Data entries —

★ ★ ★ ★ ★ ★ ★

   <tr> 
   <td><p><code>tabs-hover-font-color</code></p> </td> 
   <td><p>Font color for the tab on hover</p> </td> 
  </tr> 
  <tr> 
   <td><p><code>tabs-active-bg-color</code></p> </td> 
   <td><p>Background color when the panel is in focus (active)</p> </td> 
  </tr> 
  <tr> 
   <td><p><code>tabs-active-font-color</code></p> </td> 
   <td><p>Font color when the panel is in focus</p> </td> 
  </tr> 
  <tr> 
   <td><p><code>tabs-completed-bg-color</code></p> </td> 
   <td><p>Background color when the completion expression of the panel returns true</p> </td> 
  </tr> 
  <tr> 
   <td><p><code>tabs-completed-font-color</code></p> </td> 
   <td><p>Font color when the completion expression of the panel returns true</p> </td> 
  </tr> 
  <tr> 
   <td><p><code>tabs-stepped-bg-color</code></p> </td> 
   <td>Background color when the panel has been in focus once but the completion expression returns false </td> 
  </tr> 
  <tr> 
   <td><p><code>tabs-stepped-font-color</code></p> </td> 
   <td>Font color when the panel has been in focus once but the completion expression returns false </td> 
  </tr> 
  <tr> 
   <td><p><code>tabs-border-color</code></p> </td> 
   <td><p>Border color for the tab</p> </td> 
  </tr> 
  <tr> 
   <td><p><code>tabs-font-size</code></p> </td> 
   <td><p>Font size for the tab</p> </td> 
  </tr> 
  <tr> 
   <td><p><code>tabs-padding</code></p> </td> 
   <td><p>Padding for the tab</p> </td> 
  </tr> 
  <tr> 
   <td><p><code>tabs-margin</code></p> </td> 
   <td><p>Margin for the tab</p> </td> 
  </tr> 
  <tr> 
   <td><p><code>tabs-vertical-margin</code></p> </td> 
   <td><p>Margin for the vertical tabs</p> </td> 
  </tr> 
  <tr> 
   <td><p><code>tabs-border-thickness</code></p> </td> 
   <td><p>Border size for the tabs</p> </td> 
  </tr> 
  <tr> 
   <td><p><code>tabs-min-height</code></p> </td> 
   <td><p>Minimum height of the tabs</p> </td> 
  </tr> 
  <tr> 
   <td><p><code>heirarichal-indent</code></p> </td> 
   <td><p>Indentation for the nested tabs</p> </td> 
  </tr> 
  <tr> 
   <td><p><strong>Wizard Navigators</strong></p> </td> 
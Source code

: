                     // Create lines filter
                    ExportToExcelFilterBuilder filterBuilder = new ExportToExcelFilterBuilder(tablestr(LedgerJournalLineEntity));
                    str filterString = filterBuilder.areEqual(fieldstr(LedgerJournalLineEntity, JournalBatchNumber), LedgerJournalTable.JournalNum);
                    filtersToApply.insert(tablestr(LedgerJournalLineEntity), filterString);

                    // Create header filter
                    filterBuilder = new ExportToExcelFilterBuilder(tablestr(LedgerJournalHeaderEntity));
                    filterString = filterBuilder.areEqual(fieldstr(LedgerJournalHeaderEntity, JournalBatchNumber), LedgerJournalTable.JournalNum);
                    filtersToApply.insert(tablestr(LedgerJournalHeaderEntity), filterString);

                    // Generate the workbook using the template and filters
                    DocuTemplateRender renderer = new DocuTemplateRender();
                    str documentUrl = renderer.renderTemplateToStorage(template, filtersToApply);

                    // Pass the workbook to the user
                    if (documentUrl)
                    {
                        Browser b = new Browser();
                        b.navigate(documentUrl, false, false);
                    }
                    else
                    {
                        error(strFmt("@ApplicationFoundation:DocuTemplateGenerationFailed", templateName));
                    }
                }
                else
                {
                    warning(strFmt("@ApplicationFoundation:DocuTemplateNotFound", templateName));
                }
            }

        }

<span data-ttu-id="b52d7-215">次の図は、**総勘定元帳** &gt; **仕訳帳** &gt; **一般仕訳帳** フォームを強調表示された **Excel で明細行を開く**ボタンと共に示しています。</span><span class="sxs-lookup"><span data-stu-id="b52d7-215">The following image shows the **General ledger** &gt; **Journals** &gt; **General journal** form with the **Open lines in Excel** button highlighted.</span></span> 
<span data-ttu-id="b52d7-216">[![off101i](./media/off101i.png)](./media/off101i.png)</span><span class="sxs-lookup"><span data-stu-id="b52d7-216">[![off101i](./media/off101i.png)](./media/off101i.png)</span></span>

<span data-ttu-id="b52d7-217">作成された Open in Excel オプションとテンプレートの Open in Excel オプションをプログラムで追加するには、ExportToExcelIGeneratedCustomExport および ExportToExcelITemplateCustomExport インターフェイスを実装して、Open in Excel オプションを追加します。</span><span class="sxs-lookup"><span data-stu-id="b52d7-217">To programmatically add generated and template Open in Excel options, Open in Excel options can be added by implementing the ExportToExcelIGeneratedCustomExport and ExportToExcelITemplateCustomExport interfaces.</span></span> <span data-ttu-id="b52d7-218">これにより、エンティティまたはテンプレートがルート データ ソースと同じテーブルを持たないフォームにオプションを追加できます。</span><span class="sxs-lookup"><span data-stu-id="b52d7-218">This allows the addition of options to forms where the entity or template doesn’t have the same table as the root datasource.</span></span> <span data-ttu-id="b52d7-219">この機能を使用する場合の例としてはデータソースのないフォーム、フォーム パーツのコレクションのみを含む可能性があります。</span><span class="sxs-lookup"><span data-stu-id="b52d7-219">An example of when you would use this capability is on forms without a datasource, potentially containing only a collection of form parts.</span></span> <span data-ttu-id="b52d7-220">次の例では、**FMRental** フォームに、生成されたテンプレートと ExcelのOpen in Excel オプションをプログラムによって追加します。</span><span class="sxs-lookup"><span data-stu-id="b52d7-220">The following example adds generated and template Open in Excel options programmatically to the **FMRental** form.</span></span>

★ ★ ★ ★ ★ ★ ★

INSTRUCTIONS FOR THE TASK —
Your answer should consist only of the lines above between the line holding "<td><p><code>tabs-active-bg-color</code></p> </td>" and the line holding "<td><p><code>tabs-stepped-font-color</code></p> </td>", inclusive, each transcribed exactly.

ANSWER AREA —
   <td><p><code>tabs-active-bg-color</code></p> </td> 
   <td><p>Background color when the panel is in focus (active)</p> </td> 
  </tr> 
  <tr> 
   <td><p><code>tabs-active-font-color</code></p> </td> 
   <td><p>Font color when the panel is in focus</p> </td> 
  </tr> 
  <tr> 
   <td><p><code>tabs-completed-bg-color</code></p> </td> 
   <td><p>Background color when the completion expression of the panel returns true</p> </td> 
  </tr> 
  <tr> 
   <td><p><code>tabs-completed-font-color</code></p> </td> 
   <td><p>Font color when the completion expression of the panel returns true</p> </td> 
  </tr> 
  <tr> 
   <td><p><code>tabs-stepped-bg-color</code></p> </td> 
   <td>Background color when the panel has been in focus once but the completion expression returns false </td> 
  </tr> 
  <tr> 
   <td><p><code>tabs-stepped-font-color</code></p> </td> 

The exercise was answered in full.